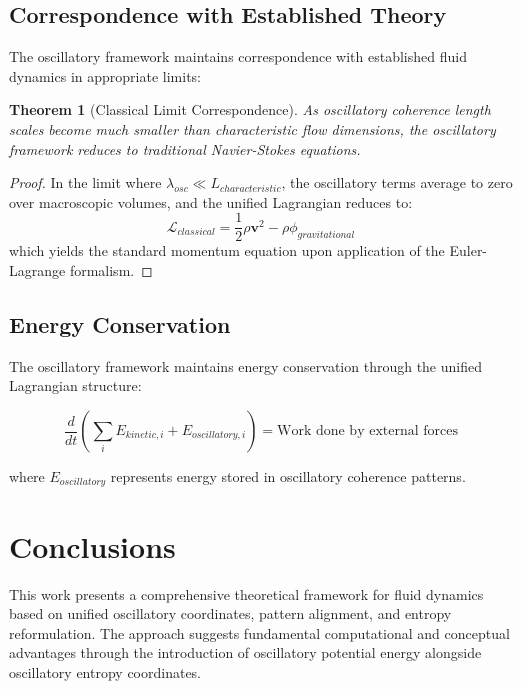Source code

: \documentclass[12pt,a4paper]{article}
\newtheorem{theorem}{Theorem}
\begin{document}
\subsection{Correspondence with Established Theory}

The oscillatory framework maintains correspondence with established fluid dynamics in appropriate limits:

\begin{theorem}[Classical Limit Correspondence]
As oscillatory coherence length scales become much smaller than characteristic flow dimensions, the oscillatory framework reduces to traditional Navier-Stokes equations.
\end{theorem}

\begin{proof}
In the limit where $\lambda_{osc} \ll L_{characteristic}$, the oscillatory terms average to zero over macroscopic volumes, and the unified Lagrangian reduces to:
\begin{equation}
\mathcal{L}_{classical} = \frac{1}{2}\rho \mathbf{v}^2 - \rho \phi_{gravitational}
\end{equation}
which yields the standard momentum equation upon application of the Euler-Lagrange formalism.
\end{proof}

\subsection{Energy Conservation}

The oscillatory framework maintains energy conservation through the unified Lagrangian structure:

\begin{equation}
\frac{d}{dt}\left(\sum_i E_{kinetic,i} + E_{oscillatory,i}\right) = \text{Work done by external forces}
\end{equation}

where $E_{oscillatory}$ represents energy stored in oscillatory coherence patterns.

\section{Conclusions}

This work presents a comprehensive theoretical framework for fluid dynamics based on unified oscillatory coordinates, pattern alignment, and entropy reformulation. The approach suggests fundamental computational and conceptual advantages through the introduction of oscillatory potential energy alongside oscillatory entropy coordinates.
\end{document}
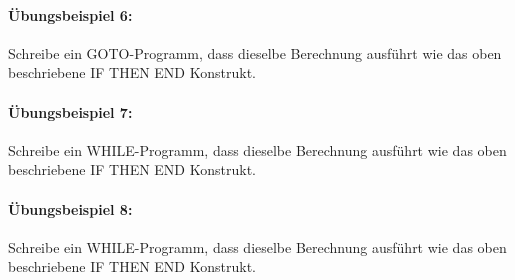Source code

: \documentclass[11pt,a4paper,leqno]{report}
\numberwithin{equation}{chapter}
\begin{document}
\paragraph{\"Ubungsbeispiel 6:} Schreibe ein GOTO-Programm, dass dieselbe Berechnung ausf\"uhrt wie das oben beschriebene IF THEN END Konstrukt.

\paragraph{\"Ubungsbeispiel 7:} Schreibe ein WHILE-Programm, dass dieselbe Berechnung ausf\"uhrt wie das oben beschriebene IF THEN END Konstrukt.

\paragraph{\"Ubungsbeispiel 8:} Schreibe ein WHILE-Programm, dass dieselbe Berechnung ausf\"uhrt wie das oben beschriebene IF THEN END Konstrukt.
\end{document}
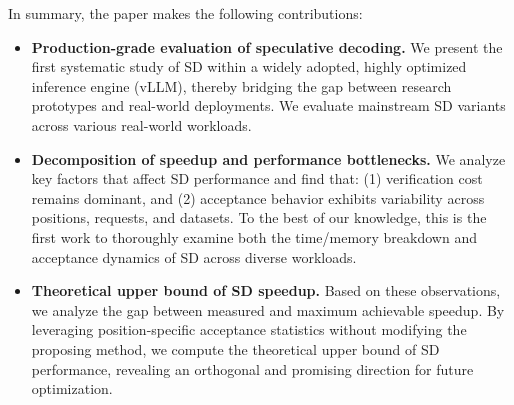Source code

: In summary, the paper makes the following contributions:
\begin{itemize}[leftmargin=*, itemsep=2pt]
    \item \textbf{Production-grade evaluation of speculative decoding.} 
    We present the first systematic study of SD within a widely adopted, highly optimized inference engine (vLLM), thereby bridging the gap between research prototypes and real-world deployments. We evaluate mainstream SD variants across various real-world workloads.

    \item \textbf{Decomposition of speedup and performance bottlenecks.} 
    We analyze key factors that affect SD performance and find that: (1) verification cost remains dominant, and (2) acceptance behavior exhibits variability across positions, requests, and datasets. To the best of our knowledge, this is the first work to thoroughly examine both the time/memory breakdown and acceptance dynamics of SD across diverse workloads.

    \item \textbf{Theoretical upper bound of SD speedup.} 
    Based on these observations, we analyze the gap between measured and maximum achievable speedup. By leveraging position-specific acceptance statistics without modifying the proposing method, we compute the theoretical upper bound of SD performance, revealing an orthogonal and promising direction for future optimization.
\end{itemize}














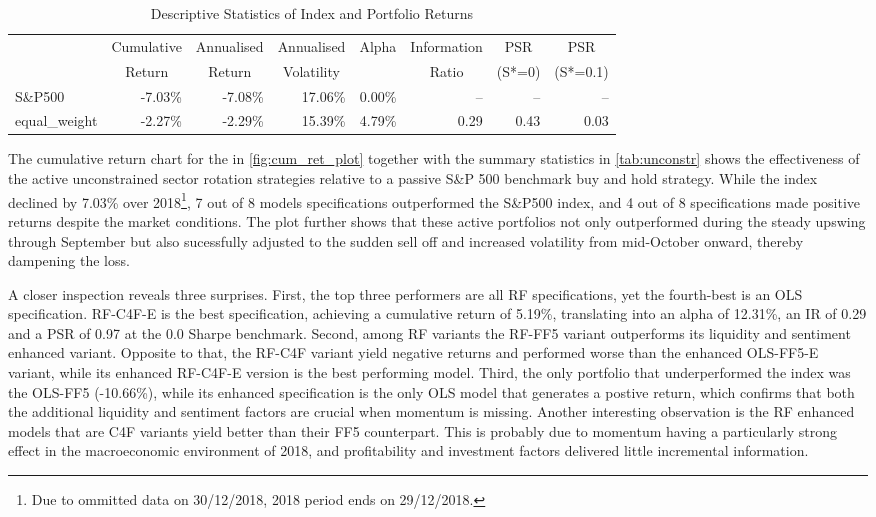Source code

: \begin{table}[ht]
\centering
\caption{Descriptive Statistics of Index and Portfolio Returns}
\label{tab:return_stats_1}
\begin{tabular}{lrrrrrrr}
\toprule
{} & \multicolumn{1}{c}{Cumulative} & \multicolumn{1}{c}{Annualised} & \multicolumn{1}{c}{Annualised} & \multicolumn{1}{c}{Alpha} & \multicolumn{1}{c}{Information} & \multicolumn{1}{c}{PSR} & \multicolumn{1}{c}{PSR} \\
{} & \multicolumn{1}{c}{Return} & \multicolumn{1}{c}{Return} & \multicolumn{1}{c}{Volatility} & {} & \multicolumn{1}{c}{Ratio} & \multicolumn{1}{c}{(S*=0)} & \multicolumn{1}{c}{(S*=0.1)} \\
\midrule
S\&P500 & -7.03\% & -7.08\% & 17.06\% & 0.00\% & -- & -- & -- \\
equal\_weight & -2.27\% & -2.29\% & 15.39\% & 4.79\% & 0.29 & 0.43 & 0.03 \\
\bottomrule
\end{tabular}
\end{table}

The cumulative return chart for the in \cref{fig:cum_ret_plot} together with the summary statistics in \cref{tab:unconstr} shows the effectiveness of the active unconstrained sector rotation strategies relative to a passive S\&P 500 benchmark buy and hold strategy. While the index declined by 7.03\% over 2018\footnote{Due to ommitted data on 30/12/2018, 2018 period ends on 29/12/2018.}, 7 out of 8 models specifications outperformed the S\&P500 index, and 4 out of 8 specifications made positive returns despite the market conditions. The plot further shows that these active portfolios not only outperformed during the steady upswing through September but also sucessfully adjusted to the sudden sell off and increased volatility from mid-October onward, thereby dampening the loss.

A closer inspection reveals three surprises. First, the top three performers are all RF specifications, yet the fourth-best is an OLS specification. RF-C4F-E is the best specification, achieving a cumulative return of 5.19\%, translating into an alpha of 12.31\%, an IR of 0.29 and a PSR of 0.97 at the 0.0 Sharpe benchmark.  Second, among RF variants the RF-FF5 variant outperforms its liquidity and sentiment enhanced variant. Opposite to that, the RF-C4F variant yield negative returns and performed worse than the enhanced OLS-FF5-E variant, while its enhanced RF-C4F-E version is the best performing model. Third,  the only portfolio that underperformed the index was the OLS-FF5 (-10.66\%), while its enhanced specification is the only OLS model that generates a postive return, which confirms that both the additional liquidity and sentiment factors are crucial when momentum is missing. Another interesting observation is the RF enhanced models that are C4F variants yield better than their FF5 counterpart. This is probably due to momentum having a particularly strong effect in the macroeconomic environment of 2018, and profitability and investment factors delivered little incremental information.

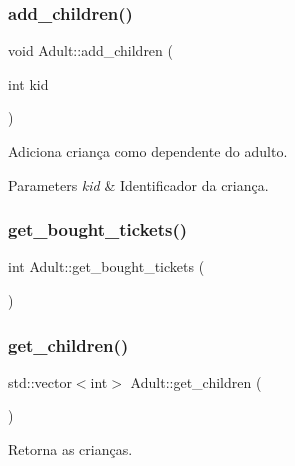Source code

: \subsubsection{\texorpdfstring{add\+\_\+children()}{add\_children()}}
{\footnotesize\ttfamily void Adult\+::add\+\_\+children (\begin{DoxyParamCaption}\item[{int}]{kid }\end{DoxyParamCaption})}



Adiciona criança como dependente do adulto. 


\begin{DoxyParams}{Parameters}
{\em kid} & Identificador da criança. \\
\hline
\end{DoxyParams}
\mbox{\label{class_adult_af30d7f77bbaca033813259e66c630aa9}} 
\subsubsection{\texorpdfstring{get\+\_\+bought\+\_\+tickets()}{get\_bought\_tickets()}}
{\footnotesize\ttfamily int Adult\+::get\+\_\+bought\+\_\+tickets (\begin{DoxyParamCaption}{ }\end{DoxyParamCaption})\hspace{0.3cm}{\ttfamily [inline]}}

\mbox{\label{class_adult_a19e1475bf7f14c3bee931298cdd9b121}} 
\subsubsection{\texorpdfstring{get\+\_\+children()}{get\_children()}}
{\footnotesize\ttfamily std\+::vector$<$int$>$ Adult\+::get\+\_\+children (\begin{DoxyParamCaption}{ }\end{DoxyParamCaption})\hspace{0.3cm}{\ttfamily [inline]}}



Retorna as crianças.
********
What the task asks: Output every record verbatim, skipping images.

Result of this exercise:
Source code

: \documentclass[12pt,a4paper]{article}
\newtheorem{theorem}{Theorem}
\begin{document}
\subsection{Correspondence with Established Theory}

The oscillatory framework maintains correspondence with established fluid dynamics in appropriate limits:

\begin{theorem}[Classical Limit Correspondence]
As oscillatory coherence length scales become much smaller than characteristic flow dimensions, the oscillatory framework reduces to traditional Navier-Stokes equations.
\end{theorem}

\begin{proof}
In the limit where $\lambda_{osc} \ll L_{characteristic}$, the oscillatory terms average to zero over macroscopic volumes, and the unified Lagrangian reduces to:
\begin{equation}
\mathcal{L}_{classical} = \frac{1}{2}\rho \mathbf{v}^2 - \rho \phi_{gravitational}
\end{equation}
which yields the standard momentum equation upon application of the Euler-Lagrange formalism.
\end{proof}

\subsection{Energy Conservation}

The oscillatory framework maintains energy conservation through the unified Lagrangian structure:

\begin{equation}
\frac{d}{dt}\left(\sum_i E_{kinetic,i} + E_{oscillatory,i}\right) = \text{Work done by external forces}
\end{equation}

where $E_{oscillatory}$ represents energy stored in oscillatory coherence patterns.

\section{Conclusions}

This work presents a comprehensive theoretical framework for fluid dynamics based on unified oscillatory coordinates, pattern alignment, and entropy reformulation. The approach suggests fundamental computational and conceptual advantages through the introduction of oscillatory potential energy alongside oscillatory entropy coordinates.
\end{document}
Source code

: \documentclass[11pt,a4paper,leqno]{report}
\numberwithin{equation}{chapter}
\begin{document}
\paragraph{\"Ubungsbeispiel 6:} Schreibe ein GOTO-Programm, dass dieselbe Berechnung ausf\"uhrt wie das oben beschriebene IF THEN END Konstrukt.

\paragraph{\"Ubungsbeispiel 7:} Schreibe ein WHILE-Programm, dass dieselbe Berechnung ausf\"uhrt wie das oben beschriebene IF THEN END Konstrukt.

\paragraph{\"Ubungsbeispiel 8:} Schreibe ein WHILE-Programm, dass dieselbe Berechnung ausf\"uhrt wie das oben beschriebene IF THEN END Konstrukt.
\end{document}
Source code

: In summary, the paper makes the following contributions:
\begin{itemize}[leftmargin=*, itemsep=2pt]
    \item \textbf{Production-grade evaluation of speculative decoding.} 
    We present the first systematic study of SD within a widely adopted, highly optimized inference engine (vLLM), thereby bridging the gap between research prototypes and real-world deployments. We evaluate mainstream SD variants across various real-world workloads.

    \item \textbf{Decomposition of speedup and performance bottlenecks.} 
    We analyze key factors that affect SD performance and find that: (1) verification cost remains dominant, and (2) acceptance behavior exhibits variability across positions, requests, and datasets. To the best of our knowledge, this is the first work to thoroughly examine both the time/memory breakdown and acceptance dynamics of SD across diverse workloads.

    \item \textbf{Theoretical upper bound of SD speedup.} 
    Based on these observations, we analyze the gap between measured and maximum achievable speedup. By leveraging position-specific acceptance statistics without modifying the proposing method, we compute the theoretical upper bound of SD performance, revealing an orthogonal and promising direction for future optimization.
\end{itemize}














Source code

: \begin{table}[ht]
\centering
\caption{Descriptive Statistics of Index and Portfolio Returns}
\label{tab:return_stats_1}
\begin{tabular}{lrrrrrrr}
\toprule
{} & \multicolumn{1}{c}{Cumulative} & \multicolumn{1}{c}{Annualised} & \multicolumn{1}{c}{Annualised} & \multicolumn{1}{c}{Alpha} & \multicolumn{1}{c}{Information} & \multicolumn{1}{c}{PSR} & \multicolumn{1}{c}{PSR} \\
{} & \multicolumn{1}{c}{Return} & \multicolumn{1}{c}{Return} & \multicolumn{1}{c}{Volatility} & {} & \multicolumn{1}{c}{Ratio} & \multicolumn{1}{c}{(S*=0)} & \multicolumn{1}{c}{(S*=0.1)} \\
\midrule
S\&P500 & -7.03\% & -7.08\% & 17.06\% & 0.00\% & -- & -- & -- \\
equal\_weight & -2.27\% & -2.29\% & 15.39\% & 4.79\% & 0.29 & 0.43 & 0.03 \\
\bottomrule
\end{tabular}
\end{table}

The cumulative return chart for the in \cref{fig:cum_ret_plot} together with the summary statistics in \cref{tab:unconstr} shows the effectiveness of the active unconstrained sector rotation strategies relative to a passive S\&P 500 benchmark buy and hold strategy. While the index declined by 7.03\% over 2018\footnote{Due to ommitted data on 30/12/2018, 2018 period ends on 29/12/2018.}, 7 out of 8 models specifications outperformed the S\&P500 index, and 4 out of 8 specifications made positive returns despite the market conditions. The plot further shows that these active portfolios not only outperformed during the steady upswing through September but also sucessfully adjusted to the sudden sell off and increased volatility from mid-October onward, thereby dampening the loss.

A closer inspection reveals three surprises. First, the top three performers are all RF specifications, yet the fourth-best is an OLS specification. RF-C4F-E is the best specification, achieving a cumulative return of 5.19\%, translating into an alpha of 12.31\%, an IR of 0.29 and a PSR of 0.97 at the 0.0 Sharpe benchmark.  Second, among RF variants the RF-FF5 variant outperforms its liquidity and sentiment enhanced variant. Opposite to that, the RF-C4F variant yield negative returns and performed worse than the enhanced OLS-FF5-E variant, while its enhanced RF-C4F-E version is the best performing model. Third,  the only portfolio that underperformed the index was the OLS-FF5 (-10.66\%), while its enhanced specification is the only OLS model that generates a postive return, which confirms that both the additional liquidity and sentiment factors are crucial when momentum is missing. Another interesting observation is the RF enhanced models that are C4F variants yield better than their FF5 counterpart. This is probably due to momentum having a particularly strong effect in the macroeconomic environment of 2018, and profitability and investment factors delivered little incremental information.

Source code

: \subsubsection{\texorpdfstring{add\+\_\+children()}{add\_children()}}
{\footnotesize\ttfamily void Adult\+::add\+\_\+children (\begin{DoxyParamCaption}\item[{int}]{kid }\end{DoxyParamCaption})}



Adiciona criança como dependente do adulto. 


\begin{DoxyParams}{Parameters}
{\em kid} & Identificador da criança. \\
\hline
\end{DoxyParams}
\mbox{\label{class_adult_af30d7f77bbaca033813259e66c630aa9}} 
\subsubsection{\texorpdfstring{get\+\_\+bought\+\_\+tickets()}{get\_bought\_tickets()}}
{\footnotesize\ttfamily int Adult\+::get\+\_\+bought\+\_\+tickets (\begin{DoxyParamCaption}{ }\end{DoxyParamCaption})\hspace{0.3cm}{\ttfamily [inline]}}

\mbox{\label{class_adult_a19e1475bf7f14c3bee931298cdd9b121}} 
\subsubsection{\texorpdfstring{get\+\_\+children()}{get\_children()}}
{\footnotesize\ttfamily std\+::vector$<$int$>$ Adult\+::get\+\_\+children (\begin{DoxyParamCaption}{ }\end{DoxyParamCaption})\hspace{0.3cm}{\ttfamily [inline]}}



Retorna as crianças.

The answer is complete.